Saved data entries
◆ ◆ ◆ ◆ ◆

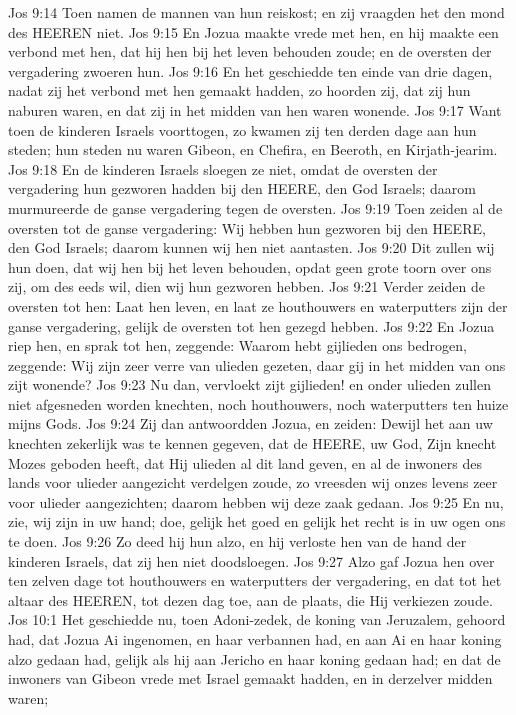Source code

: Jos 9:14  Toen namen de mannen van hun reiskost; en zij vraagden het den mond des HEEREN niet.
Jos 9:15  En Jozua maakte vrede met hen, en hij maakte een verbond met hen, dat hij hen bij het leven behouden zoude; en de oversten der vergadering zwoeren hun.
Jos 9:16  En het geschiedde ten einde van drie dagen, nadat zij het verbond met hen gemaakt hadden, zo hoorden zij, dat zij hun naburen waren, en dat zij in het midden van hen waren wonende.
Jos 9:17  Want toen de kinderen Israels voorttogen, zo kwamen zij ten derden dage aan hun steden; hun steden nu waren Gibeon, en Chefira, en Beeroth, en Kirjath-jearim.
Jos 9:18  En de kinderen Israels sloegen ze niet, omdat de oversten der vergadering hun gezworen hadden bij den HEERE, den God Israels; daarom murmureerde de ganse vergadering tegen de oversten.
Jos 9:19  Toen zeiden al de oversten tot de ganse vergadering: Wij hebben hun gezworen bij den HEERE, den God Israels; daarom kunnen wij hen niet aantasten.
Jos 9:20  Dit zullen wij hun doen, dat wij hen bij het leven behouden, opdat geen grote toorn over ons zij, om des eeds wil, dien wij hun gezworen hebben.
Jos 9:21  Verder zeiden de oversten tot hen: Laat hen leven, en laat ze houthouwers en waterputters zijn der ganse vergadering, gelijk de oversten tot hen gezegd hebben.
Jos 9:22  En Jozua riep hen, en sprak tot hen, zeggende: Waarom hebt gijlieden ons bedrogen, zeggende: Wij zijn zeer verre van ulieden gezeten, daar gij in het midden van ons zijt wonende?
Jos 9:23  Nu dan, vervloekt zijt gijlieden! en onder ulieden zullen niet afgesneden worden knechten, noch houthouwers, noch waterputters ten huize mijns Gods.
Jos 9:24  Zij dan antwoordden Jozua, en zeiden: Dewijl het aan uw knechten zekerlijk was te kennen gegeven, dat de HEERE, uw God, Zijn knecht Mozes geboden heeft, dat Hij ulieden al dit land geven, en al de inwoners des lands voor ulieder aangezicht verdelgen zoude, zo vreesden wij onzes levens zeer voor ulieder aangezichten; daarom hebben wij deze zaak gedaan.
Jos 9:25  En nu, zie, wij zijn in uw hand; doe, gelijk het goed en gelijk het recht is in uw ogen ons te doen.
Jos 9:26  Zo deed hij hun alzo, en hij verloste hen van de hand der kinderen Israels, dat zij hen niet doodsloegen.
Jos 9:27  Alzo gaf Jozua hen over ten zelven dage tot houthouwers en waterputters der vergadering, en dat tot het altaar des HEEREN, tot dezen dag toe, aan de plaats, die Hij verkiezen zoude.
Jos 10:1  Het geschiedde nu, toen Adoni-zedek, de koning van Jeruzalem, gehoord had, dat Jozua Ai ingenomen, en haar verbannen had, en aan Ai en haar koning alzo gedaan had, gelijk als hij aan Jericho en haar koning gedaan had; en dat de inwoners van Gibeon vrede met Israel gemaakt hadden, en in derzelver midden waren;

◆ ◆ ◆ ◆ ◆

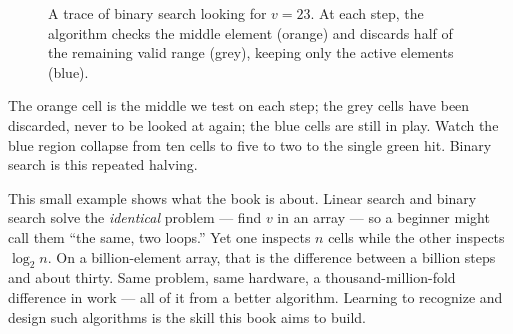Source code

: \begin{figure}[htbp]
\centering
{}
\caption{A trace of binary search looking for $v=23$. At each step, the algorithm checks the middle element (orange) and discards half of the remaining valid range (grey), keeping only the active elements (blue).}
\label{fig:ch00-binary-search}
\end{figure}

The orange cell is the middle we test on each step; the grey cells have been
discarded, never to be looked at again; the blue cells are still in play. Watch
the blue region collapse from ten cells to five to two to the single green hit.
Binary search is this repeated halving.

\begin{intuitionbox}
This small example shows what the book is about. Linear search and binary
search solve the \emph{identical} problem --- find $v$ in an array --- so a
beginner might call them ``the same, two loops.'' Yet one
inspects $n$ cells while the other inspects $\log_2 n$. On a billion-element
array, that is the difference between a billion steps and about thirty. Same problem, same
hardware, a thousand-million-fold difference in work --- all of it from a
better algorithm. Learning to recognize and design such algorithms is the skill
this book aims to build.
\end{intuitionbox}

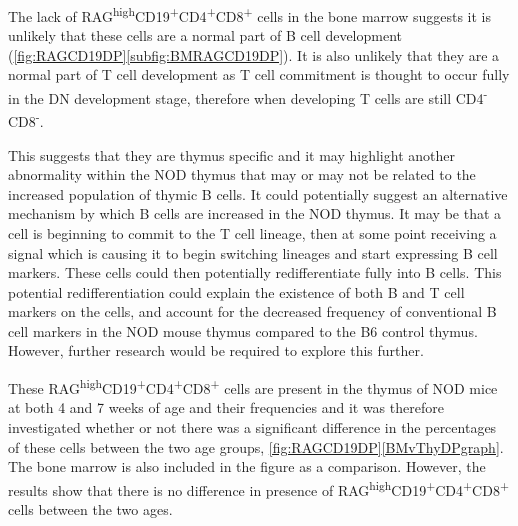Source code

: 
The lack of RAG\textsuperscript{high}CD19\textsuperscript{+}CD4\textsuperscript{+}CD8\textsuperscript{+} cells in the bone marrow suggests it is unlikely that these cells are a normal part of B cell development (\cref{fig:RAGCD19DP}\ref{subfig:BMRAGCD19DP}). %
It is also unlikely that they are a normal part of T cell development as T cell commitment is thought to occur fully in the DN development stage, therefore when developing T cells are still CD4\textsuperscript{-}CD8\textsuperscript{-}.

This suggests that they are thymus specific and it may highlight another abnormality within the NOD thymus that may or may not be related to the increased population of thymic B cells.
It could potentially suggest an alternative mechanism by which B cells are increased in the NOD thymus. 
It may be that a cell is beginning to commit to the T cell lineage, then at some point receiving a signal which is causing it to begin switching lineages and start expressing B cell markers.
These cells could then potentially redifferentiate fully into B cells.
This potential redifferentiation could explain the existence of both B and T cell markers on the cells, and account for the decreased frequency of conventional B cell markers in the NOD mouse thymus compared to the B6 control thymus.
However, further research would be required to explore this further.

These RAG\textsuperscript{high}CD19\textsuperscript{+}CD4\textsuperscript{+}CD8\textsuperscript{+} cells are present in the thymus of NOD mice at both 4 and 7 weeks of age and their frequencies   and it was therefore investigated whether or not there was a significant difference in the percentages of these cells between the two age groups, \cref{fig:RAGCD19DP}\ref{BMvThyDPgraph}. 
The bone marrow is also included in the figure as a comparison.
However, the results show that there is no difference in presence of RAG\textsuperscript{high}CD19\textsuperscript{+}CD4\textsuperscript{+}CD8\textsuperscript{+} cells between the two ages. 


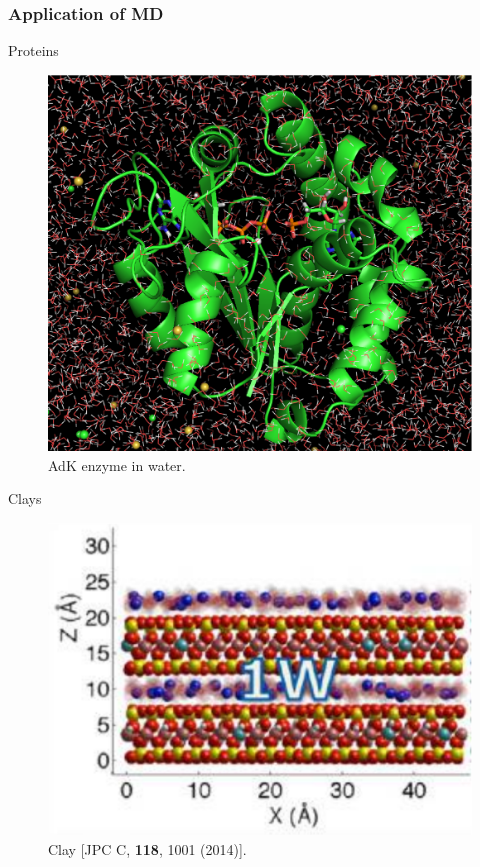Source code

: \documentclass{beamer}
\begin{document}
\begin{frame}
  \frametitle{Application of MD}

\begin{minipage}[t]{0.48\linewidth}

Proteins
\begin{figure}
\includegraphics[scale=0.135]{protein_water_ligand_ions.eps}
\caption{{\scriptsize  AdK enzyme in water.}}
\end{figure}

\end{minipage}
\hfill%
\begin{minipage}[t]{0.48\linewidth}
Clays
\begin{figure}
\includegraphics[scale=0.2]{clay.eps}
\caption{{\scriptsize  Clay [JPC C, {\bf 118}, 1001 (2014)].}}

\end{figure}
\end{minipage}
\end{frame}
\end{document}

◆ ◆ ◆ ◆ ◆

Answer with one number only: how many lines in the data contain the word "zullen"?

• **Written solution**: 2